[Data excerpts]
####################

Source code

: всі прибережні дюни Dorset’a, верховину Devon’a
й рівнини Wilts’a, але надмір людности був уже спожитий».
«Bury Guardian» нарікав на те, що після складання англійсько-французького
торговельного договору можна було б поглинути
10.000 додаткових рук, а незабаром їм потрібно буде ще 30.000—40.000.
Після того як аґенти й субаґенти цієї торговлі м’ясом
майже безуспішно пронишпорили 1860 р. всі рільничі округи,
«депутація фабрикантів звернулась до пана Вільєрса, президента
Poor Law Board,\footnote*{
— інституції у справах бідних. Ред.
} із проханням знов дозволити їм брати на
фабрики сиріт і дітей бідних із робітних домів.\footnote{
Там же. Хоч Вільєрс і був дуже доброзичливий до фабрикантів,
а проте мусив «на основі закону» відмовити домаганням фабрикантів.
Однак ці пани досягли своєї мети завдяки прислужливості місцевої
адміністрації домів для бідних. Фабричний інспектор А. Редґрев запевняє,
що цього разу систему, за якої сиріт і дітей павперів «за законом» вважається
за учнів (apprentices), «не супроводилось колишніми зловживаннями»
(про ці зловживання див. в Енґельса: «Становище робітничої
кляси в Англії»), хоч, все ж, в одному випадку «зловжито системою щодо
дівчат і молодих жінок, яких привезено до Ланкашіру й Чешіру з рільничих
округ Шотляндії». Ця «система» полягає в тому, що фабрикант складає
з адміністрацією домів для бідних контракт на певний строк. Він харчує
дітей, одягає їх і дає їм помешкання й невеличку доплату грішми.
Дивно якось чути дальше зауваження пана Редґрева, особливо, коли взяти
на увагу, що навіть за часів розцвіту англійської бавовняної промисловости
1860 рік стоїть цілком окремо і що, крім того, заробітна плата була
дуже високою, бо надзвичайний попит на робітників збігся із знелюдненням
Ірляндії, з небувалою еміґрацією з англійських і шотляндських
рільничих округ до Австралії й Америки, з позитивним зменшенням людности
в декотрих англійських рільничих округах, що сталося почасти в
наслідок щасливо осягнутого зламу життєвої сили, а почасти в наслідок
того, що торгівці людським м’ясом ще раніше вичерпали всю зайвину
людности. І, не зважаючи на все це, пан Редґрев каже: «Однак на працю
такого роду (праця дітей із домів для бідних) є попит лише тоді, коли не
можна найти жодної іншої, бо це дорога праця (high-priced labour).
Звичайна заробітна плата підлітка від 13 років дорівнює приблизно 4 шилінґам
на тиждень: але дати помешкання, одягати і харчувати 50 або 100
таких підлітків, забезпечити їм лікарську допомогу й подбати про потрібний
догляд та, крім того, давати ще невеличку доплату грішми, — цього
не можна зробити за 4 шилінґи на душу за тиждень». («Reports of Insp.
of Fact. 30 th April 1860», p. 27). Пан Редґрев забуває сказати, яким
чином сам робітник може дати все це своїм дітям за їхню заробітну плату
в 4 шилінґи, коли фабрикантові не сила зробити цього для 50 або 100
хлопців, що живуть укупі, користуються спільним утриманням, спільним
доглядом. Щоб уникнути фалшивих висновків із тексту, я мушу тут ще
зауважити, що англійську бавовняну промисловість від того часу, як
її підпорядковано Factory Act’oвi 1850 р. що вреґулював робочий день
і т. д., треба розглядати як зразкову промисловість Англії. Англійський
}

####################

__Exercise requirements__. Reproduce all of the data exactly as given.

__Written reply__.
Source code

: всі прибережні дюни Dorset’a, верховину Devon’a
й рівнини Wilts’a, але надмір людности був уже спожитий».
«Bury Guardian» нарікав на те, що після складання англійсько-французького
торговельного договору можна було б поглинути
10.000 додаткових рук, а незабаром їм потрібно буде ще 30.000—40.000.
Після того як аґенти й субаґенти цієї торговлі м’ясом
майже безуспішно пронишпорили 1860 р. всі рільничі округи,
«депутація фабрикантів звернулась до пана Вільєрса, президента
Poor Law Board,\footnote*{
— інституції у справах бідних. Ред.
} із проханням знов дозволити їм брати на
фабрики сиріт і дітей бідних із робітних домів.\footnote{
Там же. Хоч Вільєрс і був дуже доброзичливий до фабрикантів,
а проте мусив «на основі закону» відмовити домаганням фабрикантів.
Однак ці пани досягли своєї мети завдяки прислужливості місцевої
адміністрації домів для бідних. Фабричний інспектор А. Редґрев запевняє,
що цього разу систему, за якої сиріт і дітей павперів «за законом» вважається
за учнів (apprentices), «не супроводилось колишніми зловживаннями»
(про ці зловживання див. в Енґельса: «Становище робітничої
кляси в Англії»), хоч, все ж, в одному випадку «зловжито системою щодо
дівчат і молодих жінок, яких привезено до Ланкашіру й Чешіру з рільничих
округ Шотляндії». Ця «система» полягає в тому, що фабрикант складає
з адміністрацією домів для бідних контракт на певний строк. Він харчує
дітей, одягає їх і дає їм помешкання й невеличку доплату грішми.
Дивно якось чути дальше зауваження пана Редґрева, особливо, коли взяти
на увагу, що навіть за часів розцвіту англійської бавовняної промисловости
1860 рік стоїть цілком окремо і що, крім того, заробітна плата була
дуже високою, бо надзвичайний попит на робітників збігся із знелюдненням
Ірляндії, з небувалою еміґрацією з англійських і шотляндських
рільничих округ до Австралії й Америки, з позитивним зменшенням людности
в декотрих англійських рільничих округах, що сталося почасти в
наслідок щасливо осягнутого зламу життєвої сили, а почасти в наслідок
того, що торгівці людським м’ясом ще раніше вичерпали всю зайвину
людности. І, не зважаючи на все це, пан Редґрев каже: «Однак на працю
такого роду (праця дітей із домів для бідних) є попит лише тоді, коли не
можна найти жодної іншої, бо це дорога праця (high-priced labour).
Звичайна заробітна плата підлітка від 13 років дорівнює приблизно 4 шилінґам
на тиждень: але дати помешкання, одягати і харчувати 50 або 100
таких підлітків, забезпечити їм лікарську допомогу й подбати про потрібний
догляд та, крім того, давати ще невеличку доплату грішми, — цього
не можна зробити за 4 шилінґи на душу за тиждень». («Reports of Insp.
of Fact. 30 th April 1860», p. 27). Пан Редґрев забуває сказати, яким
чином сам робітник може дати все це своїм дітям за їхню заробітну плату
в 4 шилінґи, коли фабрикантові не сила зробити цього для 50 або 100
хлопців, що живуть укупі, користуються спільним утриманням, спільним
доглядом. Щоб уникнути фалшивих висновків із тексту, я мушу тут ще
зауважити, що англійську бавовняну промисловість від того часу, як
її підпорядковано Factory Act’oвi 1850 р. що вреґулював робочий день
і т. д., треба розглядати як зразкову промисловість Англії. Англійський
}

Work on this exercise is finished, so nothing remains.